We are building on this work by further developing our areas of success and using our market research to deliver an innovative programme for 2019. This includes Street Series SW, the region’s first street sports league, Adventure League - the region’s first outdoor pursuits League and the world’s first environment-themed multi-sports event - The Planet Earth Games. The programmes encourage participation in not just physical activity but also caring for the environment. Leaving no trace and in a better state than when we found it.
We know our events are a catalyst for activity in communities and the parents of our participants recognise our value. “My child felt empowered to play a game she had never felt good enough to play before” one of them emotively told us.
So, you would imagine that funding for an organisation like ours that has successful outcomes and an innovative programme would be easy to come by - particularly given the apparent political appetite to address child inactivity.
But our charity finds any funding extremely challenging to come by from local, regional or national bodies. It appears Sport, as a sector, has now become much more adept at data and analytics. Of course, it’s very important that the public get return on investment with some real outcomes and analysis has its place, but have we swung too far the other way? Are we neglecting bean planting for bean counting?

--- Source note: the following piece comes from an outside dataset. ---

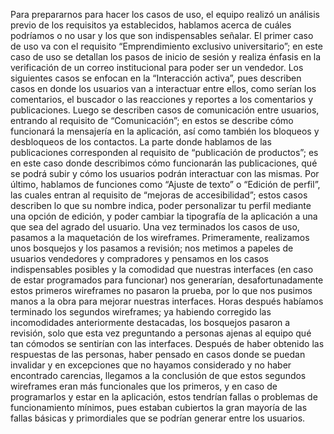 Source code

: Para prepararnos para hacer los casos de uso, el equipo realizó un análisis previo de los requisitos ya establecidos, hablamos acerca de cuáles podríamos o no usar y los que son indispensables señalar. El primer caso de uso va con el requisito “Emprendimiento exclusivo universitario”; en este caso de uso se detallan los pasos de inicio de sesión y realiza énfasis en la verificación de un correo institucional para poder ser un vendedor. Los siguientes casos se enfocan en la “Interacción activa”, pues describen casos en donde los usuarios van a interactuar entre ellos, como serían los comentarios, el buscador o las reacciones y reportes a los comentarios y publicaciones. Luego se describen casos de comunicación entre usuarios, entrando al requisito de “Comunicación”; en estos se describe cómo funcionará la mensajería en la aplicación, así como también los bloqueos y desbloqueos de los contactos.  La parte donde hablamos de las publicaciones corresponden al requisito de “publicación de productos”; es en este caso donde describimos cómo funcionarán las publicaciones, qué se podrá subir y cómo los usuarios podrán interactuar con las mismas. Por último, hablamos de funciones como “Ajuste de texto” o “Edición de perfil”, las cuales entran al requisito de “mejoras de accesibilidad”; estos casos describen lo que su nombre indica, poder personalizar tu perfil mediante una opción de edición, y poder cambiar la tipografía de la aplicación a una que sea del agrado del usuario. Una vez terminados los casos de uso, pasamos a la maquetación de los wireframes. Primeramente, realizamos unos bosquejos y los pasamos a revisión; nos metimos a papeles de usuarios vendedores y compradores y pensamos en los casos indispensables posibles y la comodidad que nuestras interfaces (en caso de estar programados para funcionar) nos generarían, desafortunadamente estos primeros wireframes no pasaron la prueba, por lo que nos pusimos manos a la obra para mejorar nuestras interfaces. Horas después habíamos terminado los segundos wireframes; ya habiendo corregido las incomodidades anteriormente destacadas, los bosquejos pasaron a revisión, solo que esta vez preguntando a personas ajenas al equipo qué tan cómodos se sentirían con las interfaces. Después de haber obtenido las respuestas de las personas, haber pensado en casos donde se puedan invalidar y en excepciones que no hayamos considerado y no haber encontrado carencias, llegamos a la conclusión de que estos segundos wireframes eran más funcionales que los primeros, y en caso de programarlos y estar en la aplicación, estos tendrían fallas o problemas de funcionamiento mínimos, pues estaban cubiertos la gran mayoría de las fallas básicas y primordiales que se podrían generar entre los usuarios.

We now know more about the extent of child inactivity, obesity and rising mental health issues among the young than we ever have before. But the issue continues and is seemingly worsening. The same approach cannot go on, we must stem the tide!
Where are the real national and regional commitments to deliver something truly innovative and imaginative to engage a breadth of young people into regular physical activity beyond school PE?
In today’s world, I have much more accessible and affordable options in the community and online for sport and activity than my five-year-old twins do. That cannot be right. Where are the Strava and This Girl Can for children? Junior Parkrun is a positive move, but is still dwarfed by adult-dominated Parkrun.
A health crisis is looming and we are risking watching on passively as our children become less and less inactive. We owe them the opportunity of a healthy future.